Если верно, что, вообще, слова человека неотделимы от него самого и что нельзя понять сказанного, не зная, кто говорит, то для такого человека, как Муссолини, это вернее, чем для кого бы то ни было. Надо это помнить, чтобы понять ответ его как следует. Помнить надо и то, что, вероятно, испытал не я один, а испытывают более или менее все, кто впервые видят его, лицом к лицу, и что почти невозможно выразить словами, — так это непохоже на чувства, внушаемые людям другими людьми. Это не страх, а смутное беспокойство, та неизъяснимая тяжесть, жуткость, которую испытывают люди, подходя к тому, к чему не должно людям подходить, и заглядывая туда, куда не должно им заглядывать. Если бы чувство это довести до конца, то получилось бы, может быть, нечто подобное тому, что испытал Фауст, когда ему явился Дух Земли:
Фауст(отворачиваясь)Ужасное лицо!ДухПривлек меня к себе ты чудной силой,К моей стихии жадно припадая, —И вот, теперь…ФаустО, горе! не могу Тебя я вынести!……………………………………Но это первое впечатление от Муссолини, — начало нездешнего ужаса перед Духом Земли, — было у меня только мгновенным и сменилось удивлением или, точнее, тремя удивлениями. Первое: он прост, как все первозданное, — земля, вода, воздух, огонь, как жизнь и смерть. Второе удивление, большее: он добр и хочет сделать добро всем, кто в этом нуждается, а тому, кто с ним сейчас — больше всех. Он для меня близкий и родной, как на далекой чужбине, после долгой разлуки, нечаянно встреченный и узнанный, — брат.
Третье удивление величайшее, но я о нем скажу потом, а сначала попробую сказать, как он мне ответил.
Выставил нижнюю челюсть вперед (совсем как Данте, подумал я и вспомнил Боккачио: «Челюсти у него были большие, и нижняя выдавалась вперед»; в этих двух лицах, даже по геометрическому строению противоположнейших, — узком и остром у Данте, где все вертикально, вглубь и ввысь, к пропастям и вершинам земли бесплодным; в круглом и широком, у Муссолини, где все горизонтально, вширь и вдаль, по равнинам земли, плодороднейшим, — в этих двух противоположнейших лицах эта черта, выставленная вперед нижняя челюсть, знак неукротимой воли, — общая); выпучил большие-большие глаза, совсем как у Данте, подумал я и опять вспомнил Боккачио: «Глаза у него были большие, gli occhi… grossi»; и эта черта — огромные, широко на все открытые, всепожирающие глаза, — ясновидения знак — тоже в этих двух противоположнейших лицах, — общая. (Кто видел эти глаза, и на кого глянул из них, ужаснув и обрадовав, Дух Земли, — тот их никогда не забудет); выпучил большие-большие глаза, и как будто тихим, глубоким, издалека доносящимся, а на самом деле громким, всю исполинскую, пустую залу Венецианского дворца наполняющим, голосом проговорил:
— Я не могу вам ничего ответить на ваши вопросы…
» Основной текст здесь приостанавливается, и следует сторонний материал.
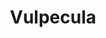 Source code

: ---
title: "Vulpecula"
hashtag: vulpecula
borders:
  - Cygnus
  - Delphinus
  - Hercules
  - Lyra
  - Pegasus
  - Sagitta
tags:
  - Constellation
--- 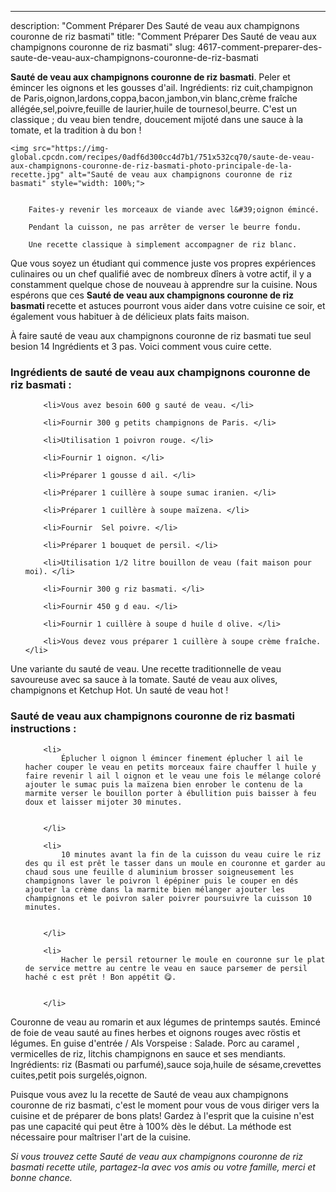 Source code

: ---
description: "Comment Préparer Des Sauté de veau aux champignons couronne de riz basmati"
title: "Comment Préparer Des Sauté de veau aux champignons couronne de riz basmati"
slug: 4617-comment-preparer-des-saute-de-veau-aux-champignons-couronne-de-riz-basmati

<p>
	<strong>Sauté de veau aux champignons couronne de riz basmati</strong>. 
	Peler et émincer les oignons et les gousses d&#39;ail. Ingrédients: riz cuit,champignon de Paris,oignon,lardons,coppa,bacon,jambon,vin blanc,crème fraîche allégée,sel,poivre,feuille de laurier,huile de tournesol,beurre. C&#39;est un classique ; du veau bien tendre, doucement mijoté dans une sauce à la tomate, et la tradition à du bon !
</p>
<p>
	
	<img src="https://img-global.cpcdn.com/recipes/0adf6d300cc4d7b1/751x532cq70/saute-de-veau-aux-champignons-couronne-de-riz-basmati-photo-principale-de-la-recette.jpg" alt="Sauté de veau aux champignons couronne de riz basmati" style="width: 100%;">
	
	
		Faites-y revenir les morceaux de viande avec l&#39;oignon émincé.
	
		Pendant la cuisson, ne pas arrêter de verser le beurre fondu.
	
		Une recette classique à simplement accompagner de riz blanc.
	
</p>

Que vous soyez un étudiant qui commence juste vos propres expériences culinaires ou un chef qualifié avec de nombreux dîners à votre actif, il y a constamment quelque chose de nouveau à apprendre sur la cuisine. Nous espérons que ces <strong> Sauté de veau aux champignons couronne de riz basmati </strong> recette et astuces pourront vous aider dans votre cuisine ce soir, et également vous habituer à de délicieux plats faits maison.

<!--inarticleads1-->

À faire sauté de veau aux champignons couronne de riz basmati tue seul besion 14 Ingrédients et 3 pas. Voici comment vous cuire cette.

<h3>Ingrédients de sauté de veau aux champignons couronne de riz basmati :</h3>

<ol>
	
		<li>Vous avez besoin 600 g sauté de veau. </li>
	
		<li>Fournir 300 g petits champignons de Paris. </li>
	
		<li>Utilisation 1 poivron rouge. </li>
	
		<li>Fournir 1 oignon. </li>
	
		<li>Préparer 1 gousse d ail. </li>
	
		<li>Préparer 1 cuillère à soupe sumac iranien. </li>
	
		<li>Préparer 1 cuillère à soupe maïzena. </li>
	
		<li>Fournir  Sel poivre. </li>
	
		<li>Préparer 1 bouquet de persil. </li>
	
		<li>Utilisation 1/2 litre bouillon de veau (fait maison pour moi). </li>
	
		<li>Fournir 300 g riz basmati. </li>
	
		<li>Fournir 450 g d eau. </li>
	
		<li>Fournir 1 cuillère à soupe d huile d olive. </li>
	
		<li>Vous devez vous préparer 1 cuillère à soupe crème fraîche. </li>
	
</ol>

Une variante du sauté de veau. Une recette traditionnelle de veau savoureuse avec sa sauce à la tomate. Sauté de veau aux olives, champignons et Ketchup Hot. Un sauté de veau hot ! 

<!--inarticleads2-->

<h3>Sauté de veau aux champignons couronne de riz basmati instructions :</h3>

<ol>
	
		<li>
			Éplucher l oignon l émincer finement éplucher l ail le hacher couper le veau en petits morceaux faire chauffer l huile y faire revenir l ail l oignon et le veau une fois le mélange coloré ajouter le sumac puis la maïzena bien enrober le contenu de la marmite verser le bouillon porter à ébullition puis baisser à feu doux et laisser mijoter 30 minutes.
			
			
		</li>
	
		<li>
			10 minutes avant la fin de la cuisson du veau cuire le riz des qu il est prêt le tasser dans un moule en couronne et garder au chaud sous une feuille d aluminium brosser soigneusement les champignons laver le poivron l épépiner puis le couper en dés ajouter la crème dans la marmite bien mélanger ajouter les champignons et le poivron saler poivrer poursuivre la cuisson 10 minutes.
			
			
		</li>
	
		<li>
			Hacher le persil retourner le moule en couronne sur le plat de service mettre au centre le veau en sauce parsemer de persil haché c est prêt ! Bon appétit 😋.
			
			
		</li>
	
</ol>

Couronne de veau au romarin et aux légumes de printemps sautés. Emincé de foie de veau sauté au fines herbes et oignons rouges avec röstis et légumes. En guise d&#39;entrée / Als Vorspeise : Salade. Porc au caramel , vermicelles de riz, litchis champignons en sauce et ses mendiants. Ingrédients: riz (Basmati ou parfumé),sauce soja,huile de sésame,crevettes cuites,petit pois surgelés,oignon. 

<!--inarticleads1-->

<p>
Puisque vous avez lu la recette de Sauté de veau aux champignons couronne de riz basmati, c'est le moment pour vous de vous diriger vers la cuisine et de préparer de bons plats! Gardez à l'esprit que la cuisine n'est pas une capacité qui peut être à 100% dès le début. La méthode est nécessaire pour maîtriser l'art de la cuisine.
</p>

<p>
<i>Si vous trouvez cette Sauté de veau aux champignons couronne de riz basmati recette utile, partagez-la avec vos amis ou votre famille, merci et bonne chance.</i>
</p>
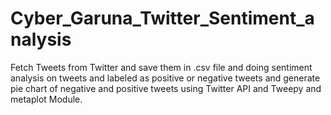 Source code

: # Cyber_Garuna_Twitter_Sentiment_analysis
Fetch Tweets from Twitter and save them in .csv file and doing sentiment analysis on tweets and labeled as positive or negative tweets and generate pie chart of negative and positive tweets using Twitter API and Tweepy and metaplot Module.
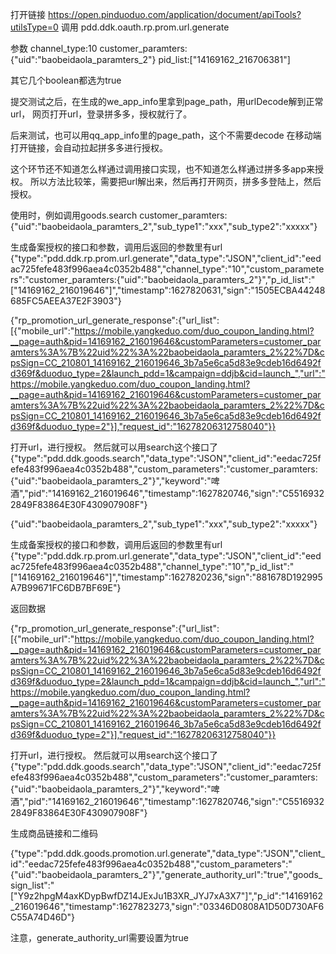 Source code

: 打开链接
https://open.pinduoduo.com/application/document/apiTools?utilsType=0
调用
pdd.ddk.oauth.rp.prom.url.generate

参数
channel_type:10
customer_paramters:{"uid":"baobeidaola_paramters_2"}
pid_list:["14169162_216706381"]

其它几个boolean都选为true

提交测试之后，在生成的we_app_info里拿到page_path，用urlDecode解到正常url，
网页打开url，登录拼多多，授权就行了。

后来测试，也可以用qq_app_info里的page_path，这个不需要decode
在移动端打开链接，会自动拉起拼多多进行授权。

这个环节还不知道怎么样通过调用接口实现，也不知道怎么样通过拼多多app来授权。
所以方法比较笨，需要把url解出来，然后再打开网页，拼多多登陆上，然后授权。


使用时，例如调用goods.search
customer_paramters:{"uid":"baobeidaola_paramters_2","sub_type1":"xxx","sub_type2":"xxxxx"}




生成备案授权的接口和参数，调用后返回的参数里有url
{"type":"pdd.ddk.rp.prom.url.generate","data_type":"JSON","client_id":"eedac725fefe483f996aea4c0352b488","channel_type":"10","custom_parameters":"customer_paramters:{\"uid\":\"baobeidaola_paramters_2\"}","p_id_list":"[\"14169162_216019646\"]","timestamp":1627820631,"sign":"1505ECBA44248685FC5AEEA37E2F3903"}



{"rp_promotion_url_generate_response":{"url_list":[{"mobile_url":"https://mobile.yangkeduo.com/duo_coupon_landing.html?__page=auth&pid=14169162_216019646&customParameters=customer_paramters%3A%7B%22uid%22%3A%22baobeidaola_paramters_2%22%7D&cpsSign=CC_210801_14169162_216019646_3b7a5e6ca5d83e9cdeb16d6492fd369f&duoduo_type=2&launch_pdd=1&campaign=ddjb&cid=launch_","url":"https://mobile.yangkeduo.com/duo_coupon_landing.html?__page=auth&pid=14169162_216019646&customParameters=customer_paramters%3A%7B%22uid%22%3A%22baobeidaola_paramters_2%22%7D&cpsSign=CC_210801_14169162_216019646_3b7a5e6ca5d83e9cdeb16d6492fd369f&duoduo_type=2"}],"request_id":"16278206312758040"}}

打开url，进行授权。
然后就可以用search这个接口了
{"type":"pdd.ddk.goods.search","data_type":"JSON","client_id":"eedac725fefe483f996aea4c0352b488","custom_parameters":"customer_paramters:{\"uid\":\"baobeidaola_paramters_2\"}","keyword":"啤酒","pid":"14169162_216019646","timestamp":1627820746,"sign":"C55169322849F83864E30F430907908F"}






{"uid":"baobeidaola_paramters_2","sub_type1":"xxx","sub_type2":"xxxxx"}



生成备案授权的接口和参数，调用后返回的参数里有url
{"type":"pdd.ddk.rp.prom.url.generate","data_type":"JSON","client_id":"eedac725fefe483f996aea4c0352b488","channel_type":"10","p_id_list":"[\"14169162_216019646\"]","timestamp":1627820236,"sign":"881678D192995A7B99671FC6DB7BF69E"}

返回数据

{"rp_promotion_url_generate_response":{"url_list":[{"mobile_url":"https://mobile.yangkeduo.com/duo_coupon_landing.html?__page=auth&pid=14169162_216019646&customParameters=customer_paramters%3A%7B%22uid%22%3A%22baobeidaola_paramters_2%22%7D&cpsSign=CC_210801_14169162_216019646_3b7a5e6ca5d83e9cdeb16d6492fd369f&duoduo_type=2&launch_pdd=1&campaign=ddjb&cid=launch_","url":"https://mobile.yangkeduo.com/duo_coupon_landing.html?__page=auth&pid=14169162_216019646&customParameters=customer_paramters%3A%7B%22uid%22%3A%22baobeidaola_paramters_2%22%7D&cpsSign=CC_210801_14169162_216019646_3b7a5e6ca5d83e9cdeb16d6492fd369f&duoduo_type=2"}],"request_id":"16278206312758040"}}

打开url，进行授权。
然后就可以用search这个接口了
{"type":"pdd.ddk.goods.search","data_type":"JSON","client_id":"eedac725fefe483f996aea4c0352b488","custom_parameters":"customer_paramters:{\"uid\":\"baobeidaola_paramters_2\"}","keyword":"啤酒","pid":"14169162_216019646","timestamp":1627820746,"sign":"C55169322849F83864E30F430907908F"}


生成商品链接和二维码

{"type":"pdd.ddk.goods.promotion.url.generate","data_type":"JSON","client_id":"eedac725fefe483f996aea4c0352b488","custom_parameters":"{\"uid\":\"baobeidaola_paramters_2\"}","generate_authority_url":"true","goods_sign_list":"[\"Y9z2hpgM4axKDypBwfDZ14JExJu1B3XR_JYJ7xA3X7\"]","p_id":"14169162_216019646","timestamp":1627823273,"sign":"03346D0808A1D50D730AF6C55A74D46D"}

注意，generate_authority_url需要设置为true

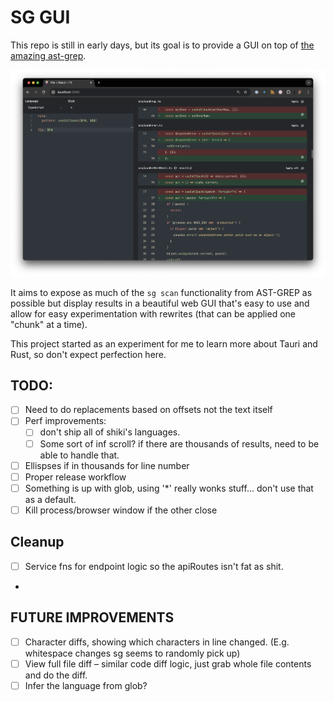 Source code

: # SG GUI

This repo is still in early days, but its goal is to provide a GUI on top of [the amazing ast-grep](https://ast-grep.github.io/).

![Screenshot](https://github.com/gksander/sg-gui/raw/main/docs/img/snapshot.png)

It aims to expose as much of the `sg scan` functionality from AST-GREP as possible but display results in a beautiful web GUI that's easy to use and allow for easy experimentation with rewrites (that can be applied one "chunk" at a time).

This project started as an experiment for me to learn more about Tauri and Rust, so don't expect perfection here.

## TODO:

- [ ] Need to do replacements based on offsets not the text itself
- [ ] Perf improvements:
  - [ ] don't ship all of shiki's languages.
  - [ ] Some sort of inf scroll? if there are thousands of results, need to be able to handle that.
- [ ] Ellispses if in thousands for line number
- [ ] Proper release workflow
- [ ] Something is up with glob, using '*' really wonks stuff... don't use that as a default.
- [ ] Kill process/browser window if the other close

## Cleanup

- [ ] Service fns for endpoint logic so the apiRoutes isn't fat as shit.
- 

## FUTURE IMPROVEMENTS

- [ ] Character diffs, showing which characters in line changed. (E.g. whitespace changes sg seems to randomly pick up)
- [ ] View full file diff – similar code diff logic, just grab whole file contents and do the diff.
- [ ] Infer the language from glob?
И замолчал, отвернувшись от меня с таким видом, как будто беседа наша кончена и я могу уходить. Чтобы этого не делать, я спросил:
— Почему не можете?
— Потому что на вопросы Данте не мне отвечать.
«Понял-таки главное, что вопросы не мои, а его, Данте», подумал я радостно и почувствовал, что чем бы ни кончилась наша беседа, я что-то сделал и что-то узнал о Данте, чего нельзя было узнать иначе. И когда под гулкими сводами этой огромной, пустой палаты древнего дворца, почти современника Дантовых дней, замер последний звук говорившего со мной голоса и наступила такая тишина, какая бывает только в пустом поле, в глухом лесу или на вершинах гор, — вдруг почудилось мне, что между нами двумя присутствует Третий и смотрит из этих, прямо на меня уставленных, глаз, говорит со мною этим глухим, как бы из подземных глубин доносящимся, голосом.